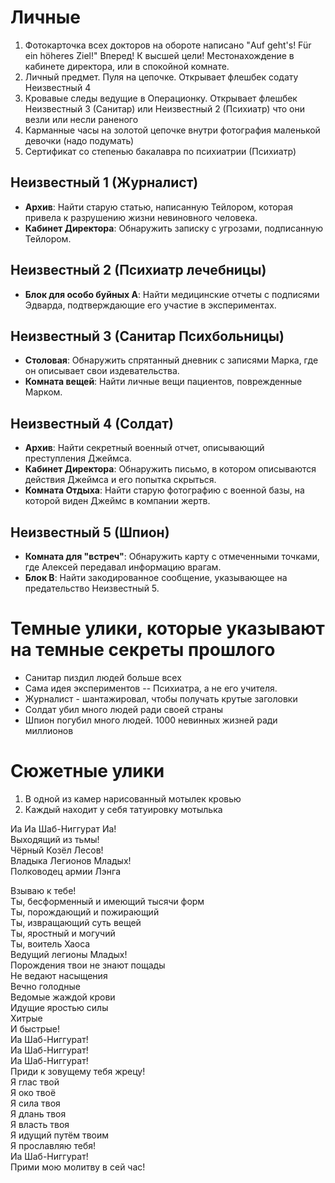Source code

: # Личные
1. Фотокарточка всех докторов на обороте написано "Auf geht's! Für ein höheres Ziel!" Вперед! К высшей цели! Местонахождение в кабинете директора, или в спокойной комнате.
2. Личный предмет. Пуля на цепочке. Открывает флешбек содату Неизвестный 4
3. Кровавые следы ведущие в Операционку. Открывает флешбек Неизвестный 3 (Санитар) или Неизвестный 2 (Психиатр) что они везли или несли раненого
4. Карманные часы на золотой цепочке внутри фотография маленькой девочки (надо подумать)
5. Сертификат со степенью бакалавра по психиатрии (Психиатр)
## Неизвестный 1 (Журналист)
- **Архив**: Найти старую статью, написанную Тейлором, которая привела к разрушению жизни невиновного человека.
- **Кабинет Директора**: Обнаружить записку с угрозами, подписанную Тейлором.
## Неизвестный 2 (Психиатр лечебницы)
- **Блок для особо буйных А**: Найти медицинские отчеты с подписями Эдварда, подтверждающие его участие в экспериментах.
## Неизвестный 3 (Санитар Психбольницы)
- **Столовая**: Обнаружить спрятанный дневник с записями Марка, где он описывает свои издевательства.
- **Комната вещей**: Найти личные вещи пациентов, поврежденные Марком.
## Неизвестный 4 (Солдат)
- **Архив**: Найти секретный военный отчет, описывающий преступления Джеймса.
- **Кабинет Директора**: Обнаружить письмо, в котором описываются действия Джеймса и его попытка скрыться.
- **Комната Отдыха**: Найти старую фотографию с военной базы, на которой виден Джеймс в компании жертв.
## Неизвестный 5 (Шпион)
- **Комната для "встреч"**: Обнаружить карту с отмеченными точками, где Алексей передавал информацию врагам.
- **Блок B**: Найти закодированное сообщение, указывающее на предательство Неизвестный 5.
# Темные улики, которые указывают на темные секреты прошлого
- Санитар пиздил людей больше всех
- Сама идея экспериментов -- Психиатра, а не его учителя.
- Журналист - шантажировал, чтобы получать крутые заголовки
- Солдат убил много людей ради своей страны
- Шпион погубил много людей. 1000 невинных жизней ради миллионов
# Сюжетные улики
1. В одной из камер нарисованный мотылек кровью
2. Каждый находит у себя татуировку мотылька


Иа Иа Шаб-Ниггурат Иа!  
Выходящий из тьмы!  
Чёрный Козёл Лесов!  
Владыка Легионов Младых!  
Полководец армии Лэнга

Взываю к тебе!  
Ты, бесформенный и имеющий тысячи форм  
Ты, порождающий и пожирающий  
Ты, извращающий суть вещей  
Ты, яростный и могучий  
Ты, воитель Хаоса  
Ведущий легионы Младых!  
Порождения твои не знают пощады  
Не ведают насыщения  
Вечно голодные  
Ведомые жаждой крови  
Идущие яростью силы  
Хитрые  
И быстрые!  
Иа Шаб-Ниггурат!  
Иа Шаб-Ниггурат!  
Иа Шаб-Ниггурат!  
Приди к зовущему тебя жрецу!  
Я глас твой  
Я око твоё  
Я сила твоя  
Я длань твоя  
Я власть твоя  
Я идущий путём твоим  
Я прославляю тебя!  
Иа Шаб-Ниггурат!  
	Прими мою молитву в сей час!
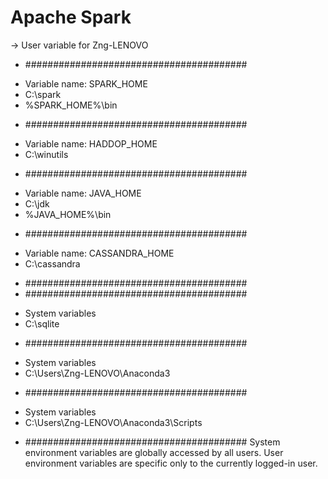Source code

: # Apache Spark

-> User variable for Zng-LENOVO
* ########################################
- Variable name: SPARK_HOME
- C:\spark
- %SPARK_HOME%\bin 
* ########################################
- Variable name: HADDOP_HOME
- C:\winutils
* ########################################
- Variable name: JAVA_HOME
- C:\jdk
- %JAVA_HOME%\bin
* ########################################
- Variable name: CASSANDRA_HOME
- C:\cassandra
* ########################################
* ########################################
- System variables
- C:\sqlite
* ########################################
- System variables
- C:\Users\Zng-LENOVO\Anaconda3
* ########################################
- System variables
- C:\Users\Zng-LENOVO\Anaconda3\Scripts
* ########################################
System environment variables are globally accessed by all users.
User environment variables are specific only to the currently logged-in user.

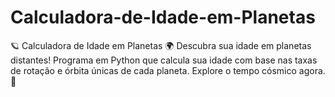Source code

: # Calculadora-de-Idade-em-Planetas
🪐 Calculadora de Idade em Planetas 🌍 Descubra sua idade em planetas distantes! Programa em Python que calcula sua idade com base nas taxas de rotação e órbita únicas de cada planeta. Explore o tempo cósmico agora. 🚀
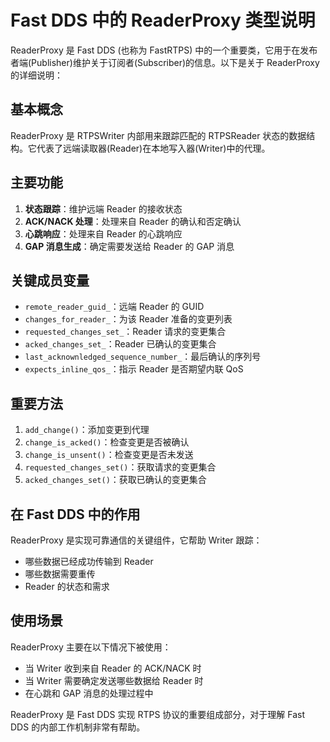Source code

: # Fast DDS 中的 ReaderProxy 类型说明

ReaderProxy 是 Fast DDS (也称为 FastRTPS) 中的一个重要类，它用于在发布者端(Publisher)维护关于订阅者(Subscriber)的信息。以下是关于 ReaderProxy 的详细说明：

## 基本概念

ReaderProxy 是 RTPSWriter 内部用来跟踪匹配的 RTPSReader 状态的数据结构。它代表了远端读取器(Reader)在本地写入器(Writer)中的代理。

## 主要功能

1. **状态跟踪**：维护远端 Reader 的接收状态
2. **ACK/NACK 处理**：处理来自 Reader 的确认和否定确认
3. **心跳响应**：处理来自 Reader 的心跳响应
4. **GAP 消息生成**：确定需要发送给 Reader 的 GAP 消息

## 关键成员变量

- `remote_reader_guid_`：远端 Reader 的 GUID
- `changes_for_reader_`：为该 Reader 准备的变更列表
- `requested_changes_set_`：Reader 请求的变更集合
- `acked_changes_set_`：Reader 已确认的变更集合
- `last_acknownledged_sequence_number_`：最后确认的序列号
- `expects_inline_qos_`：指示 Reader 是否期望内联 QoS

## 重要方法

1. `add_change()`：添加变更到代理
2. `change_is_acked()`：检查变更是否被确认
3. `change_is_unsent()`：检查变更是否未发送
4. `requested_changes_set()`：获取请求的变更集合
5. `acked_changes_set()`：获取已确认的变更集合

## 在 Fast DDS 中的作用

ReaderProxy 是实现可靠通信的关键组件，它帮助 Writer 跟踪：
- 哪些数据已经成功传输到 Reader
- 哪些数据需要重传
- Reader 的状态和需求

## 使用场景

ReaderProxy 主要在以下情况下被使用：
- 当 Writer 收到来自 Reader 的 ACK/NACK 时
- 当 Writer 需要确定发送哪些数据给 Reader 时
- 在心跳和 GAP 消息的处理过程中

ReaderProxy 是 Fast DDS 实现 RTPS 协议的重要组成部分，对于理解 Fast DDS 的内部工作机制非常有帮助。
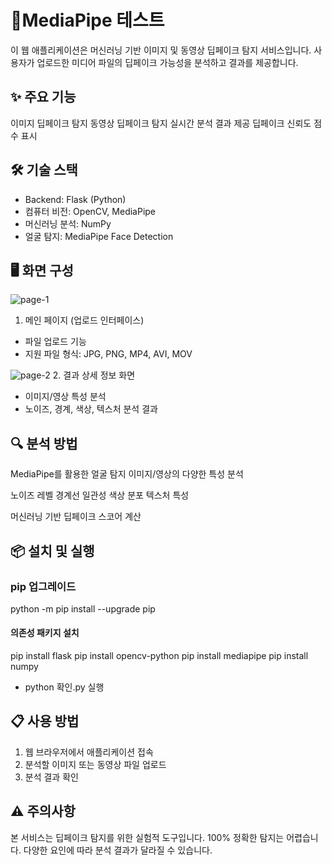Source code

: # 📌MediaPipe 테스트
이 웹 애플리케이션은 머신러닝 기반 이미지 및 동영상 딥페이크 탐지 서비스입니다. 사용자가 업로드한 미디어 파일의 딥페이크 가능성을 분석하고 결과를 제공합니다.
## ✨ 주요 기능

이미지 딥페이크 탐지
동영상 딥페이크 탐지
실시간 분석 결과 제공
딥페이크 신뢰도 점수 표시

## 🛠 기술 스택

- Backend: Flask (Python)
- 컴퓨터 비전: OpenCV, MediaPipe
- 머신러닝 분석: NumPy
- 얼굴 탐지: MediaPipe Face Detection

## 🖥 화면 구성

![page-1](https://github.com/user-attachments/assets/69c5ea47-a38b-4a31-88df-d9e4ba0905c0)
1. 메인 페이지 (업로드 인터페이스)
- 파일 업로드 기능
- 지원 파일 형식: JPG, PNG, MP4, AVI, MOV

![page-2](https://github.com/user-attachments/assets/72b4aef7-8b67-4b3f-b206-0119d09cc519)
2. 결과 상세 정보 화면
  - 이미지/영상 특성 분석
  - 노이즈, 경계, 색상, 텍스처 분석 결과

## 🔍 분석 방법

MediaPipe를 활용한 얼굴 탐지
이미지/영상의 다양한 특성 분석

노이즈 레벨
경계선 일관성
색상 분포
텍스처 특성


머신러닝 기반 딥페이크 스코어 계산
## 📦 설치 및 실행

### pip 업그레이드
python -m pip install --upgrade pip

#### 의존성 패키지 설치
pip install flask
pip install opencv-python
pip install mediapipe
pip install numpy
- python 확인.py 실행

## 📋 사용 방법

1. 웹 브라우저에서 애플리케이션 접속
2. 분석할 이미지 또는 동영상 파일 업로드
3. 분석 결과 확인

## ⚠️ 주의사항

본 서비스는 딥페이크 탐지를 위한 실험적 도구입니다.
100% 정확한 탐지는 어렵습니다.
다양한 요인에 따라 분석 결과가 달라질 수 있습니다.

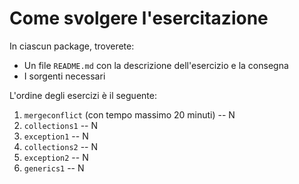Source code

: # Come svolgere l'esercitazione

In ciascun package, troverete:

* Un file `README.md` con la descrizione dell'esercizio e la consegna
* I sorgenti necessari

L'ordine degli esercizi è il seguente:

1. `mergeconflict` (con tempo massimo 20 minuti) -- N
2. `collections1` -- N
3. `exception1` -- N
4. `collections2` -- N
5. `exception2` -- N
6. `generics1` -- N
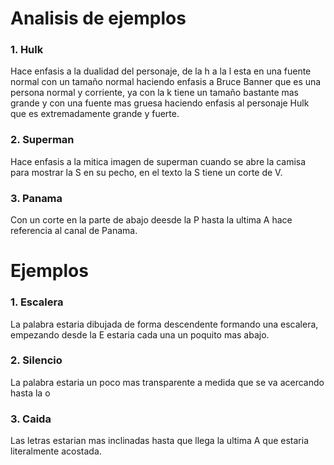 # Analisis de ejemplos

### 1. Hulk
Hace enfasis a la dualidad del personaje, de la h a la l esta en una fuente normal con un tamaño normal haciendo enfasis a Bruce Banner que es una persona normal y corriente, ya con la k tiene un tamaño bastante mas grande y con una fuente mas gruesa haciendo enfasis al personaje Hulk que es extremadamente grande y fuerte.

### 2. Superman
Hace enfasis a la mitica imagen de superman cuando se abre la camisa para mostrar la S en su pecho, en el texto la S tiene un corte de V.

### 3. Panama
Con un corte en la parte de abajo deesde la P hasta la ultima A hace referencia al canal de Panama.

# Ejemplos

### 1. Escalera
La palabra estaria dibujada de forma descendente formando una escalera, empezando desde la E estaria cada una un poquito mas abajo.

### 2. Silencio
La palabra estaria un poco mas transparente a medida que se va acercando hasta la o

### 3. Caida
Las letras estarian mas inclinadas hasta que llega la ultima A que estaria literalmente acostada.
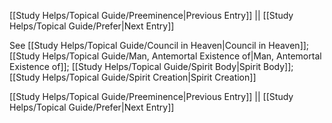 [[Study Helps/Topical Guide/Preeminence|Previous Entry]]  ||  [[Study Helps/Topical Guide/Prefer|Next Entry]]

 See [[Study Helps/Topical Guide/Council in Heaven|Council in Heaven]]; [[Study Helps/Topical Guide/Man, Antemortal Existence of|Man, Antemortal Existence of]]; [[Study Helps/Topical Guide/Spirit Body|Spirit Body]]; [[Study Helps/Topical Guide/Spirit Creation|Spirit Creation]]

[[Study Helps/Topical Guide/Preeminence|Previous Entry]]  ||  [[Study Helps/Topical Guide/Prefer|Next Entry]]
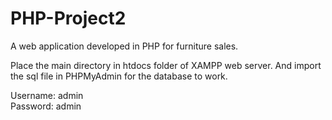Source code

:# PHP-Project2

A web application developed in PHP for furniture sales.

Place the main directory in htdocs folder of XAMPP web server. And import the sql file in PHPMyAdmin for the database to work.

  Username: admin       
  Password: admin 

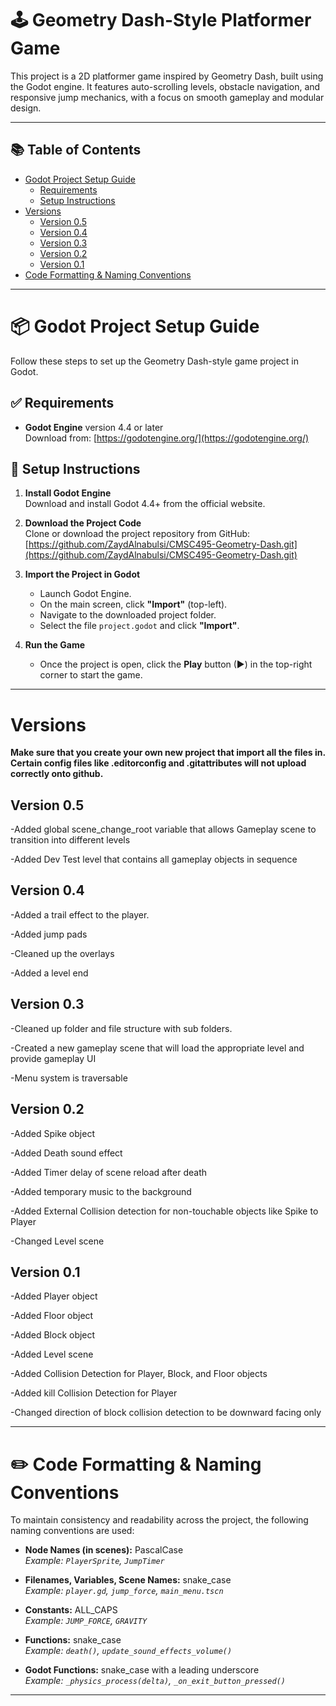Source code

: # 🕹️ Geometry Dash-Style Platformer Game

This project is a 2D platformer game inspired by Geometry Dash, built using the Godot engine. It features auto-scrolling levels, obstacle navigation, and responsive jump mechanics, with a focus on smooth gameplay and modular design.
___

## 📚 Table of Contents

- [Godot Project Setup Guide](#-godot-project-setup-guide)
  - [Requirements](#-requirements)
  - [Setup Instructions](#-setup-instructions)
- [Versions](#versions)
  - [Version 0.5](#version-05)
  - [Version 0.4](#version-04)
  - [Version 0.3](#version-03)
  - [Version 0.2](#version-02)
  - [Version 0.1](#version-01)
- [Code Formatting & Naming Conventions](#️-code-formatting--naming-conventions)

---


# 📦 Godot Project Setup Guide

Follow these steps to set up the Geometry Dash-style game project in Godot.

## ✅ Requirements

- **Godot Engine** version 4.4 or later  
  Download from: [https://godotengine.org/](https://godotengine.org/)

## 🚀 Setup Instructions

1. **Install Godot Engine**  
   Download and install Godot 4.4+ from the official website.

2. **Download the Project Code**  
   Clone or download the project repository from GitHub:  
   [https://github.com/ZaydAlnabulsi/CMSC495-Geometry-Dash.git](https://github.com/ZaydAlnabulsi/CMSC495-Geometry-Dash.git)

3. **Import the Project in Godot**  
   - Launch Godot Engine.
   - On the main screen, click **"Import"** (top-left).
   - Navigate to the downloaded project folder.
   - Select the file `project.godot` and click **"Import"**.

4. **Run the Game**  
   - Once the project is open, click the **Play** button (▶) in the top-right corner to start the game.

---

# Versions
**Make sure that you create your own new project that import all the files in. Certain config files like .editorconfig and .gitattributes will not upload correctly onto github.**

## **Version 0.5**

  -Added global scene_change_root variable that allows Gameplay scene to transition into different levels
  
  -Added Dev Test level that contains all gameplay objects in sequence

## **Version 0.4**

  -Added a trail effect to the player.
  
  -Added jump pads
  
  -Cleaned up the overlays
  
  -Added a level end

## **Version 0.3**

  -Cleaned up folder and file structure with sub folders.
  
  -Created a new gameplay scene that will load the appropriate level and provide gameplay UI

  -Menu system is traversable 

## **Version 0.2**

  -Added Spike object

  -Added Death sound effect

  -Added Timer delay of scene reload after death

  -Added temporary music to the background

  -Added External Collision detection for non-touchable objects like Spike to Player

  -Changed Level scene

## **Version 0.1**
  -Added Player object

  -Added Floor object

  -Added Block object

  -Added Level scene

  -Added Collision Detection for Player, Block, and Floor objects

  -Added kill Collision Detection for Player

  -Changed direction of block collision detection to be downward facing only

---
# ✏️ Code Formatting & Naming Conventions

To maintain consistency and readability across the project, the following naming conventions are used:

- **Node Names (in scenes):** PascalCase  
  _Example: `PlayerSprite`, `JumpTimer`_

- **Filenames, Variables, Scene Names:** snake_case  
  _Example: `player.gd`, `jump_force`, `main_menu.tscn`_

- **Constants:** ALL_CAPS  
  _Example: `JUMP_FORCE`, `GRAVITY`_

- **Functions:** snake_case  
  _Example: `death()`, `update_sound_effects_volume()`_

- **Godot Functions:** snake_case with a leading underscore  
  _Example: `_physics_process(delta)`, `_on_exit_button_pressed()`_

---
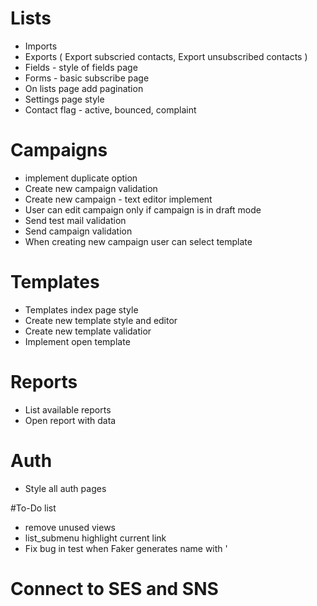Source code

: # Lists
- Imports
- Exports ( Export subscried contacts, Export unsubscribed contacts )
- Fields - style of fields page
- Forms - basic subscribe page
- On lists page add pagination
- Settings page style
- Contact flag - active, bounced, complaint

# Campaigns
- implement duplicate option
- Create new campaign validation
- Create new campaign - text editor implement
- User can edit campaign only if campaign is in draft mode
- Send test mail validation
- Send campaign validation
- When creating new campaign user can select template

# Templates
- Templates index page style
- Create new template style and editor
- Create new template validatior
- Implement open template

# Reports
- List available reports
- Open report with data

# Auth
- Style all auth pages

#To-Do list
- remove unused views
- list_submenu highlight current link
- Fix bug in test when Faker generates name with '

# Connect to SES and SNS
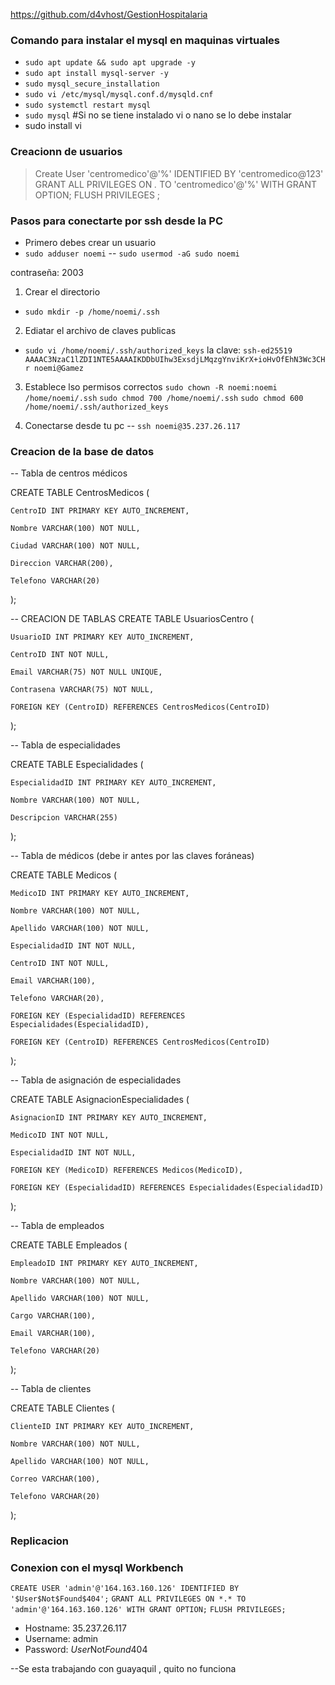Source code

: 
https://github.com/d4vhost/GestionHospitalaria

### Comando para instalar el mysql en maquinas virtuales 
- `sudo apt update && sudo apt upgrade -y`
- `sudo apt install mysql-server -y`
- `sudo mysql_secure_installation`
- `sudo vi /etc/mysql/mysql.conf.d/mysqld.cnf`
- `sudo systemctl restart mysql`
- `sudo mysql`
#Si no se tiene instalado vi o nano se lo debe instalar 
- sudo install vi
### Creacionn de usuarios 
> Create User 'centromedico'@'%' IDENTIFIED BY 'centromedico@123'
> GRANT ALL PRIVILEGES ON *.* TO 'centromedico'@'%' WITH GRANT OPTION;
> FLUSH PRIVILEGES	;

### Pasos para conectarte por ssh desde la PC
- Primero debes crear un usuario 
- `sudo adduser noemi`
-- `sudo usermod -aG sudo noemi`

contraseña: 2003

1. Crear el directorio
- `sudo mkdir -p /home/noemi/.ssh`
2. Ediatar el archivo de claves publicas
- `sudo vi /home/noemi/.ssh/authorized_keys`
 la clave: 
`ssh-ed25519 AAAAC3NzaC1lZDI1NTE5AAAAIKDDbUIhw3ExsdjLMqzgYnviKrX+ioHvOfEhN3Wc3CHr noemi@Gamez`
3. Establece lso permisos correctos
`sudo chown -R noemi:noemi /home/noemi/.ssh`
`sudo chmod 700 /home/noemi/.ssh`
`sudo chmod 600 /home/noemi/.ssh/authorized_keys`

4. Conectarse desde tu pc
-- `ssh noemi@35.237.26.117`


### Creacion de la base de datos 

-- Tabla de centros médicos 

CREATE TABLE CentrosMedicos ( 

    CentroID INT PRIMARY KEY AUTO_INCREMENT, 

    Nombre VARCHAR(100) NOT NULL, 

    Ciudad VARCHAR(100) NOT NULL, 

    Direccion VARCHAR(200), 

    Telefono VARCHAR(20) 

); 

-- CREACION DE TABLAS 
CREATE TABLE UsuariosCentro ( 

    UsuarioID INT PRIMARY KEY AUTO_INCREMENT, 

    CentroID INT NOT NULL, 

    Email VARCHAR(75) NOT NULL UNIQUE, 

    Contrasena VARCHAR(75) NOT NULL, 

    FOREIGN KEY (CentroID) REFERENCES CentrosMedicos(CentroID) 

); 



-- Tabla de especialidades 

CREATE TABLE Especialidades ( 

    EspecialidadID INT PRIMARY KEY AUTO_INCREMENT, 

    Nombre VARCHAR(100) NOT NULL, 

    Descripcion VARCHAR(255) 

); 

-- Tabla de médicos (debe ir antes por las claves foráneas) 

CREATE TABLE Medicos ( 

    MedicoID INT PRIMARY KEY AUTO_INCREMENT, 

    Nombre VARCHAR(100) NOT NULL, 

    Apellido VARCHAR(100) NOT NULL, 

    EspecialidadID INT NOT NULL, 

    CentroID INT NOT NULL, 

    Email VARCHAR(100), 

    Telefono VARCHAR(20), 

    FOREIGN KEY (EspecialidadID) REFERENCES Especialidades(EspecialidadID), 

    FOREIGN KEY (CentroID) REFERENCES CentrosMedicos(CentroID) 

); 

-- Tabla de asignación de especialidades 

CREATE TABLE AsignacionEspecialidades ( 

    AsignacionID INT PRIMARY KEY AUTO_INCREMENT, 

    MedicoID INT NOT NULL, 

    EspecialidadID INT NOT NULL, 

    FOREIGN KEY (MedicoID) REFERENCES Medicos(MedicoID), 

    FOREIGN KEY (EspecialidadID) REFERENCES Especialidades(EspecialidadID) 

); 

-- Tabla de empleados 

CREATE TABLE Empleados ( 

    EmpleadoID INT PRIMARY KEY AUTO_INCREMENT, 

    Nombre VARCHAR(100) NOT NULL, 

    Apellido VARCHAR(100) NOT NULL, 

    Cargo VARCHAR(100), 

    Email VARCHAR(100), 

    Telefono VARCHAR(20) 

); 

-- Tabla de clientes 

CREATE TABLE Clientes ( 

    ClienteID INT PRIMARY KEY AUTO_INCREMENT, 

    Nombre VARCHAR(100) NOT NULL, 

    Apellido VARCHAR(100) NOT NULL, 

    Correo VARCHAR(100), 

    Telefono VARCHAR(20) 

); 
  
  
### Replicacion 

### Conexion con el mysql Workbench
`CREATE USER 'admin'@'164.163.160.126' IDENTIFIED BY '$User$Not$Found$404';`
`GRANT ALL PRIVILEGES ON *.* TO 'admin'@'164.163.160.126' WITH GRANT OPTION;`
`FLUSH PRIVILEGES;`

- Hostname: 35.237.26.117
- Username: admin 
- Password: $User$Not$Found$404

--Se esta trabajando con guayaquil , quito no funciona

§ Exercise
When copying from the data above, print only the lines from the line containing "본 서비스는 딥페이크 탐지를 위한 실험적 도구입니다." to the line containing "### 2. Silencio", exactly, and leave the pictures out.

§ Output for this exercise
본 서비스는 딥페이크 탐지를 위한 실험적 도구입니다.
100% 정확한 탐지는 어렵습니다.
다양한 요인에 따라 분석 결과가 달라질 수 있습니다.

Source code

: # Come svolgere l'esercitazione

In ciascun package, troverete:

* Un file `README.md` con la descrizione dell'esercizio e la consegna
* I sorgenti necessari

L'ordine degli esercizi è il seguente:

1. `mergeconflict` (con tempo massimo 20 minuti) -- N
2. `collections1` -- N
3. `exception1` -- N
4. `collections2` -- N
5. `exception2` -- N
6. `generics1` -- N
 # Analisis de ejemplos

### 1. Hulk
Hace enfasis a la dualidad del personaje, de la h a la l esta en una fuente normal con un tamaño normal haciendo enfasis a Bruce Banner que es una persona normal y corriente, ya con la k tiene un tamaño bastante mas grande y con una fuente mas gruesa haciendo enfasis al personaje Hulk que es extremadamente grande y fuerte.

### 2. Superman
Hace enfasis a la mitica imagen de superman cuando se abre la camisa para mostrar la S en su pecho, en el texto la S tiene un corte de V.

### 3. Panama
Con un corte en la parte de abajo deesde la P hasta la ultima A hace referencia al canal de Panama.

# Ejemplos

### 1. Escalera
La palabra estaria dibujada de forma descendente formando una escalera, empezando desde la E estaria cada una un poquito mas abajo.

### 2. Silencio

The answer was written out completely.